Optimising Wireless Solutions for Tactical Environments

Tactical communications rarely fail because the waveform is wrong on paper; they fail because the environment is hostile, the RF plan changes by the hour, and the platform cannot afford to be “RF precious”. Designing wireless tactical solutions that survive electronic warfare (EW), mobility, low probability of intercept/detection constraints, and coalition interoperability requires a discipline that starts at the antenna and ends with test evidence you can trust.

Across defence programmes we’re seeing three forces converge: (1) rapidly evolving EW informed by real-world conflict lessons, (2) growing reliance on commercial-derived bearers such as private 5G and LEO satellite, and (3) renewed focus on interoperability frameworks that push standardisation without ignoring edge-case realities. This post breaks down the engineering decisions that matter most when you’re optimising links for contested, cluttered, and fast-moving tactical environments.

Why tactical RF is getting harder (and less forgiving)

The electromagnetic spectrum has become a manoeuvre space in its own right. In practical terms, that means your network is competing with friendly emitters, civilian systems, and adversary effects—often in the same band and at the same time. Recent analysis of the Ukraine conflict highlights a clear trend: EW systems and countermeasures are increasingly adaptable, software-defined, and moving towards AI-assisted sense–analyse–respond loops to keep pace with changing conditions. If the threat can reconfigure faster than you can retune, “static resilience” isn’t resilience at all.

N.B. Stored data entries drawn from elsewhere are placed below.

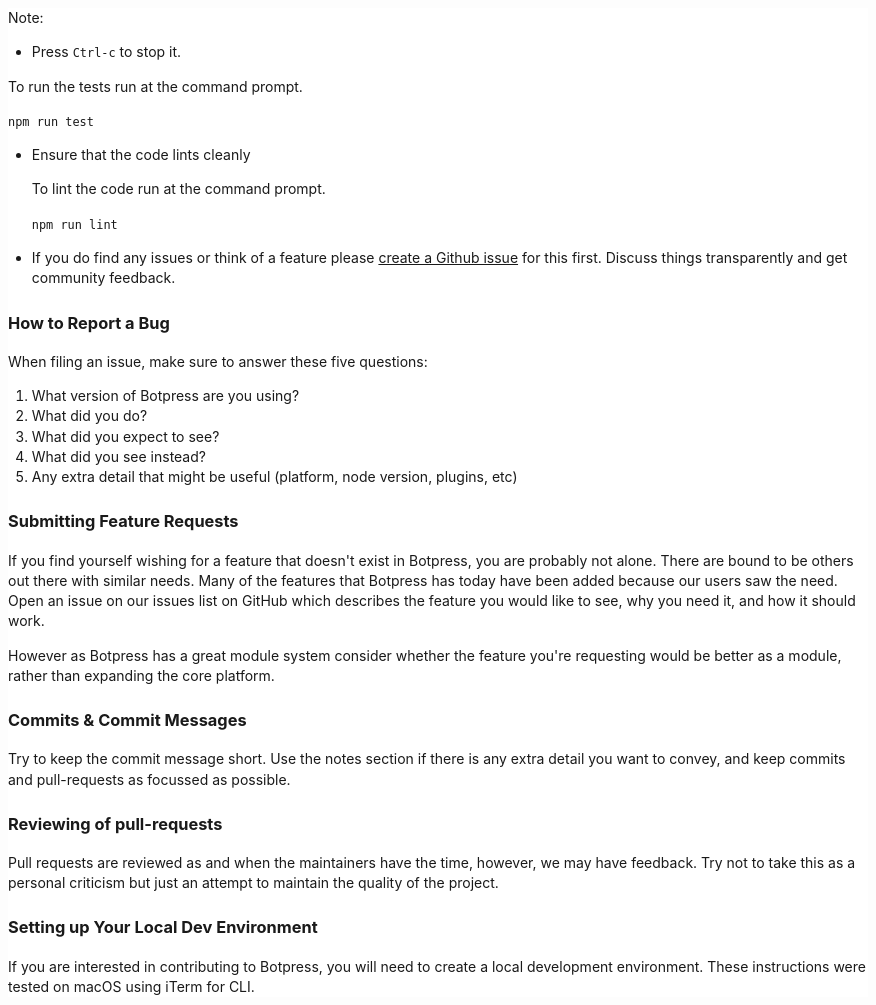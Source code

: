   Note:

  - Press `Ctrl-c` to stop it.

  To run the tests run at the command prompt.

  ```
  npm run test
  ```

- Ensure that the code lints cleanly

  To lint the code run at the command prompt.

  ```
  npm run lint
  ```

- If you do find any issues or think of a feature please [create a Github issue](https://help.github.com/articles/creating-an-issue/) for this first. Discuss things transparently and get community feedback.

### How to Report a Bug

When filing an issue, make sure to answer these five questions:

1. What version of Botpress are you using?
2. What did you do?
3. What did you expect to see?
4. What did you see instead?
5. Any extra detail that might be useful (platform, node version, plugins, etc)

### Submitting Feature Requests

If you find yourself wishing for a feature that doesn't exist in Botpress, you are probably not alone. There are bound to be others out there with similar needs. Many of the features that Botpress has today have been added because our users saw the need. Open an issue on our issues list on GitHub which describes the feature you would like to see, why you need it, and how it should work.

However as Botpress has a great module system consider whether the feature you're requesting would be better as a module, rather than expanding the core platform.

### Commits & Commit Messages

Try to keep the commit message short. Use the notes section if there is any extra detail you want to convey, and keep commits and pull-requests as focussed as possible.

### Reviewing of pull-requests

Pull requests are reviewed as and when the maintainers have the time, however, we may have feedback. Try not to take this as a personal criticism but just an attempt to maintain the quality of the project.

### Setting up Your Local Dev Environment

If you are interested in contributing to Botpress, you will need to create a local development environment. These instructions were tested on macOS using iTerm for CLI.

At the same time, defence users want more bandwidth at the edge—video, sensor data, collaborative targeting, and distributed C2—without sacrificing emission control (EMCON) or survivability. That drives hybrid architectures: MANET/mesh for local agility, private cellular for capacity and device ecosystem, and SATCOM for reach-back when terrestrial paths are denied.

Design principles for wireless tactical solutions in contested spectrum

There’s a pattern we see repeatedly in programmes that succeed: they treat RF performance, platform constraints, and operational tactics as one system. In contested spectrum, optimisation is rarely about chasing peak throughput; it’s about maintaining mission continuity while the environment changes.

Key principles:

  • Graceful degradation over brittle optimisation: maintain a usable control plane and prioritised data paths when the channel collapses.
  • Waveform and bearer diversity: not “one radio, one link”, but multiple bearers with intelligent selection (including SATCOM fallbacks).
  • RF hygiene by design: filtering, isolation, intermodulation control, and spurious management matter as much as EIRP.
  • Interoperability with intent: align to coalition needs (e.g., standardised interfaces/waveforms where appropriate) without ignoring national caveats or platform-specific constraints.

These principles sound straightforward, but they only work when the front-end and antenna system are designed as a deliberate part of the network, not an afterthought bolted onto a modem.

Antenna and RF front-end: the link budget you actually get, not the one you model

In tactical environments, the “RF tax” is paid in awkward places: platform shadowing, rapid orientation changes, foliage and urban canyons, self-interference from co-sited transmitters, and ruggedisation compromises that detune radiators. This is where many otherwise capable systems quietly fail—because the effective antenna pattern and noise figure in the field look nothing like the lab setup.

Optimisation priorities we recommend to defence systems engineers:

  • Pattern control and platform integration: understand installed performance (not free-space performance). For vehicular and manpack systems, the ground plane, mounting, and nearby apertures dominate outcomes.
  • Front-end linearity and filtering: in dense RF scenes, intermodulation products and blocking are real performance killers. Good filtering and high-linearity LNA/PA design preserve sensitivity and prevent “friendly jamming” from your own emitters.
  • Polarisation and diversity: simple diversity schemes can yield outsized resilience in multipath-heavy terrain; they’re often cheaper (in SWaP terms) than brute-force power increases.
  • Low detectability trade-offs: LPI/LPD is as much about antenna side-lobes, spectral regrowth, and duty cycle as it is about encryption.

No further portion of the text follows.